Records for this exercise:

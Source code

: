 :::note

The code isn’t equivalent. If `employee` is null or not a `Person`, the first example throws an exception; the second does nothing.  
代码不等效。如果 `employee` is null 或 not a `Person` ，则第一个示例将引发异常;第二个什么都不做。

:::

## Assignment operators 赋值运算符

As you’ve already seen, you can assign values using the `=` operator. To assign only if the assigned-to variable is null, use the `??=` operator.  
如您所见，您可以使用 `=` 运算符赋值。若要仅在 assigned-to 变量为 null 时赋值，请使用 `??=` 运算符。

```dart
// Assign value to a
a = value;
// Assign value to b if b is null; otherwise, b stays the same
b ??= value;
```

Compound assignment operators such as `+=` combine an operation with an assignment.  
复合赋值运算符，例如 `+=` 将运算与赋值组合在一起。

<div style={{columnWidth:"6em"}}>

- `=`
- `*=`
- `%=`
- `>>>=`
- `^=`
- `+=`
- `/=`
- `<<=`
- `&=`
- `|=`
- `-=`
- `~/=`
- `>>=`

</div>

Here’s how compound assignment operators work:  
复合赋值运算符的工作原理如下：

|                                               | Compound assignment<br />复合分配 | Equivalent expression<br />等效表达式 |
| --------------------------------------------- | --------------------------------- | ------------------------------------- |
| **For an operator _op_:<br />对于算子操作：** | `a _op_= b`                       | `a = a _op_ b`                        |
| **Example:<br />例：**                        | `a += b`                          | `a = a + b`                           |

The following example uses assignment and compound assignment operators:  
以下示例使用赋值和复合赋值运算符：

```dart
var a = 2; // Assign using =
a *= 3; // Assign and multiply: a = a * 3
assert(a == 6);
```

Task details:
If a line in the entries contains the word "assigned", copy that line out.

Solved exercise:
As you’ve already seen, you can assign values using the `=` operator. To assign only if the assigned-to variable is null, use the `??=` operator.  
如您所见，您可以使用 `=` 运算符赋值。若要仅在 assigned-to 变量为 null 时赋值，请使用 `??=` 运算符。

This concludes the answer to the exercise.